Thailand is not like the west. Laws are far more relaxed here. I guarantee that 99.99% of motorbike agencies will never ask for a license. Most of the time, they are family-run businesses.
Before you go anywhere, I will tell you what you should and shouldn’t do when renting a Moped in Thailand, based on my experience and what will happen if you get stopped by the police.
How to Rent a Scooter in Thailand (Best Practices)
Many motorbike agencies will ask for your passport as a deposit for the bike.
NEVER EVER DO THIS!
Your passport is worth a LOT of money in the black market, specifically the darknet (the section of the internet you cannot access via Google). And a fake UK passport is worth between $1792-$3490! But, of course, a stolen real passport is worth even more.
Thailand has some of the highest numbers of stolen and forged passports worldwide. This 2014 article from the Guardian described passport theft in Thailand as a “regular occurrence” after it was revealed that two men used fake passports stolen in Phuket to board the doomed Malaysian Airlines flight MH370, which disappeared during a flight from Malaysia to Beijing in March of 2014.
Do you wonder why this happens? Foreigners are TOO eager to give their passports to any random bike shop.
Even worse are passport scams. Motorbike rental agencies will ask for ridiculous sums of money to return the passport. Google reviews have made these scams rarer, but they still happen.
Always argue for a cash deposit instead of a passport. Typically this deposit changes depending on the bike. For example, a normal Honda Click 125CC will be about 5000 Baht.
I’m currently paying 5500/month for my bungalow and motorbike. In this case, my deposit was 2000 plus my UK driver’s license, and I live in the motorbike agency, so I trust the landlord with my driver’s license.
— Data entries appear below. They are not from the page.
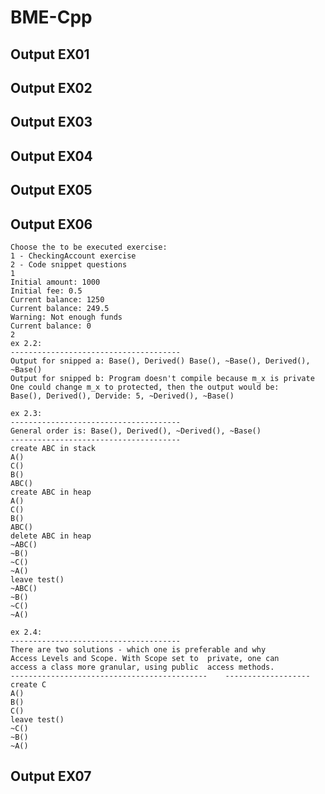 # BME-Cpp

## Output EX01 ##

## Output EX02 ##

## Output EX03 ##

## Output EX04 ##

## Output EX05 ##

## Output EX06 ##

    Choose the to be executed exercise:
    1 - CheckingAccount exercise
    2 - Code snippet questions
    1
    Initial amount: 1000
    Initial fee: 0.5
    Current balance: 1250
    Current balance: 249.5
    Warning: Not enough funds
    Current balance: 0
    2
    ex 2.2:
    --------------------------------------
    Output for snipped a: Base(), Derived() Base(), ~Base(), Derived(), ~Base()
    Output for snipped b: Program doesn't compile because m_x is private
    One could change m_x to protected, then the output would be:
    Base(), Derived(), Dervide: 5, ~Derived(), ~Base()

    ex 2.3:
    --------------------------------------
    General order is: Base(), Derived(), ~Derived(), ~Base()
    --------------------------------------
    create ABC in stack
    A()
    C()
    B()
    ABC()
    create ABC in heap
    A()
    C()
    B()
    ABC()
    delete ABC in heap
    ~ABC()
    ~B()
    ~C()
    ~A()
    leave test()
    ~ABC()
    ~B()
    ~C()
    ~A()

    ex 2.4:
    --------------------------------------
    There are two solutions - which one is preferable and why
    Access Levels and Scope. With Scope set to  private, one can
    access a class more granular, using public  access methods.
    --------------------------------------------    -------------------
    create C
    A()
    B()
    C()
    leave test()
    ~C()
    ~B()
    ~A()


## Output EX07 ##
Giving your driving license or another form of ID will be accepted in many places. However, losing your driving license compared to a passport is better if you think the deposit is too much to pay, and it’s nowhere near as big of a deal.
Your best option is to search for motorbike rental agencies in Google maps and pick the one with the best reviews. Remember, motorbike rental agencies are VERY common in Thailand. If one is refusing a cash deposit instead of a passport, look around and find an agent who will accept your terms.
In Thailand, you must pick the best way to spend your money, as many cards from your own country will cost you a fortune in fees. So I switched to Revolut as the main way I spend my money in Thailand, and I couldn’t be happier. Learn more about the world’s best global bank in my helpful article.
What Happens if You Get Stopped Without a Motorcycle License in Thailand?
The worst-case scenario is you get caught at a random traffic police stop, where the traffic police will search you for drugs and ask for an international motorbike license.
I lived in Chiang Mai for around two weeks and only got caught in a police stop once. You can either pay when you’re stopped (I didn’t have 500) or at the police station within 48 hours of when you were stopped.
Police stops happen once a week, although I recommend joining a Digital Nomad Whatsapp group to get notified of where one appears.
During peak school times (before nine and after three), the traffic police are occupied dealing with schools, likely you will not get stopped during these times.
Police stops exist only in areas where many foreigners live or travel, such as Chiang Mai or Phuket. I highly doubt the traffic police will stop you outside major tourist areas. I live on a Thai island and barely see the police, let alone get stopped.
If you get stopped without a license, always remain calm and listen to the officer. NEVER get angry, as this will only end badly for you.
Getting a Thai international motorbike license isn’t even hard, you do it via an agency in most major cities, and it only costs around 2000 Baht. With it, you can take out motorbikes worldwide and drive freely in Thailand, knowing a traffic police officer can do NOTHING to you.